■ Task prompt
Below are entries; copy exactly the lines from the one with "than they do, and" through the one with "more so you'll be in control the next time.''", both included, and leave out the rest.

(Source records)
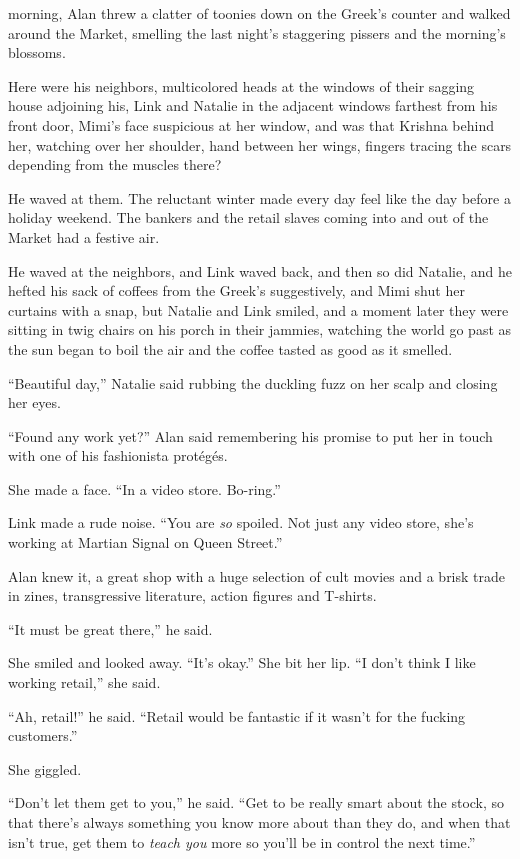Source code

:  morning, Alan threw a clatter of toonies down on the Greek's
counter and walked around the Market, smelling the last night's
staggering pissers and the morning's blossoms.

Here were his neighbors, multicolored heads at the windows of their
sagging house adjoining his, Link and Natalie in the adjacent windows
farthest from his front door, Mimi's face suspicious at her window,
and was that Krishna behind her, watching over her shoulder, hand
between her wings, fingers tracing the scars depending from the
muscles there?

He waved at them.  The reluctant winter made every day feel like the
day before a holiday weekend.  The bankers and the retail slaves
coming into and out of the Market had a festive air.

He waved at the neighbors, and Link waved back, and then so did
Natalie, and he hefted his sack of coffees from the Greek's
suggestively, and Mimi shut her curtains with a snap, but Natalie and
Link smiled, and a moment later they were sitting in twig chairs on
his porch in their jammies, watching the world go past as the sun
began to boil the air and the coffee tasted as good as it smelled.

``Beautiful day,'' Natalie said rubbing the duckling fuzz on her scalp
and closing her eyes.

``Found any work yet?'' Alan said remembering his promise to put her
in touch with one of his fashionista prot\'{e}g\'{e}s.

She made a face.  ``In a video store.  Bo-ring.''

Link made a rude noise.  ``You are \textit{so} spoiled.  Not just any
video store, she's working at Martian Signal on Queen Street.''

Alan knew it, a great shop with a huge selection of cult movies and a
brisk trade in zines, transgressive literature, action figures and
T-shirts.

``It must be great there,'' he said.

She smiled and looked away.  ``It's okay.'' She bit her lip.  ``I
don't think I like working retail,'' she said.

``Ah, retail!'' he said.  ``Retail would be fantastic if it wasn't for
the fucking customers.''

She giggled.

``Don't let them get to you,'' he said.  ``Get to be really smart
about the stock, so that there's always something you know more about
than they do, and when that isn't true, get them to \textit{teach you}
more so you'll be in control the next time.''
--
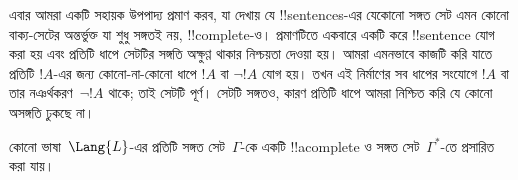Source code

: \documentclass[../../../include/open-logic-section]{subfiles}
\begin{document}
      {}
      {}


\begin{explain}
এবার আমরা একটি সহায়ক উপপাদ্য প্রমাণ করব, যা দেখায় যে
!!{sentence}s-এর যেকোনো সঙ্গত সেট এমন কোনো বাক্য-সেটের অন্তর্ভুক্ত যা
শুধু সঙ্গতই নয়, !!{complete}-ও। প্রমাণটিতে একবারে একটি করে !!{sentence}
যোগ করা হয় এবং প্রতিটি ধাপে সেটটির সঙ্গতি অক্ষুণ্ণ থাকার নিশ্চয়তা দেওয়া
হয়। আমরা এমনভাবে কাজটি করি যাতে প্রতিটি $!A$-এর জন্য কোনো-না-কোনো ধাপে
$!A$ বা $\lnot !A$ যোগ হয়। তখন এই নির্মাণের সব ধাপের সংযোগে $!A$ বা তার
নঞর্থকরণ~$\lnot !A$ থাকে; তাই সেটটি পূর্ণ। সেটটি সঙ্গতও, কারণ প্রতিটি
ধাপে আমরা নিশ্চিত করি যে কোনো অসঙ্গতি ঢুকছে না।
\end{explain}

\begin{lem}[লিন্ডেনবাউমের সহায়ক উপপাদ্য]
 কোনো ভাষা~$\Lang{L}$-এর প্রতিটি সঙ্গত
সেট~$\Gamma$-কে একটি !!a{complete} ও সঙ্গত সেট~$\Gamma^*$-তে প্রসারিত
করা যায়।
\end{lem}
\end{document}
...
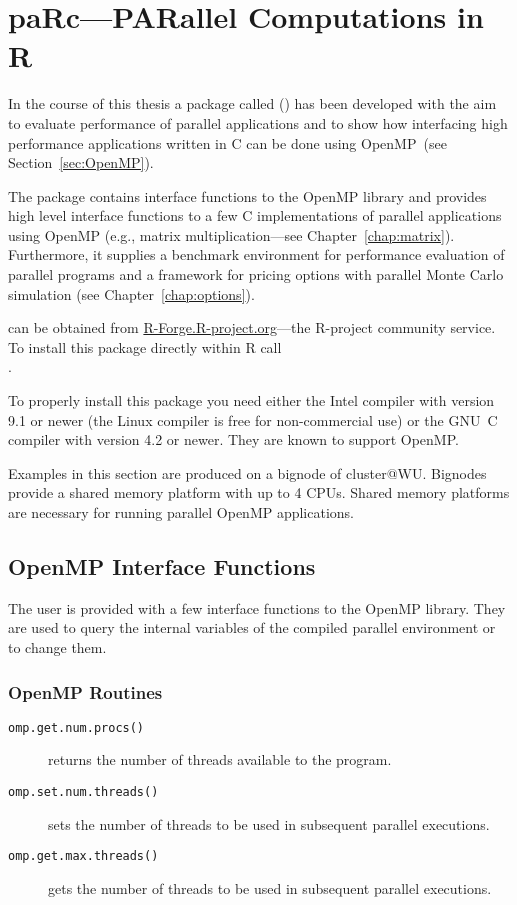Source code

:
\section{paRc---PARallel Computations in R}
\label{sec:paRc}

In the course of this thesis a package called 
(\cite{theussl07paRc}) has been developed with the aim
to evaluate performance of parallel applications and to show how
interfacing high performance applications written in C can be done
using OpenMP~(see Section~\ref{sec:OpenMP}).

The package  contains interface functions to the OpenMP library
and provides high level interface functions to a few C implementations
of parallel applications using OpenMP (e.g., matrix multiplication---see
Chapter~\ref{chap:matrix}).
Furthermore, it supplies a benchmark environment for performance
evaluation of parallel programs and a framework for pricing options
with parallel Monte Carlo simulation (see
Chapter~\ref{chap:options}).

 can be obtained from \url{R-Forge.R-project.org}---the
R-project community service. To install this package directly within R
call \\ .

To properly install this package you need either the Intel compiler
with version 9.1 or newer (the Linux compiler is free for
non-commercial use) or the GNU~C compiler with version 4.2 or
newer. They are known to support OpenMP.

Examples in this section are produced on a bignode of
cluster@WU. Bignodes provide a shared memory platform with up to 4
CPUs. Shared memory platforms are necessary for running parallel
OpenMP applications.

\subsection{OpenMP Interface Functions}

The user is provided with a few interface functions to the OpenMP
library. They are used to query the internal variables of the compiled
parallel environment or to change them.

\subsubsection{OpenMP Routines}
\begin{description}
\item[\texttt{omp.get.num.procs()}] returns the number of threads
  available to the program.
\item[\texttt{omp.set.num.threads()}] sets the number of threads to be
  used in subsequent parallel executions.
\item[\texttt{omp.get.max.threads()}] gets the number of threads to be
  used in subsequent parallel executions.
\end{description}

■ Reply to the exercise
than they do, and when that isn't true, get them to \textit{teach you}
more so you'll be in control the next time.''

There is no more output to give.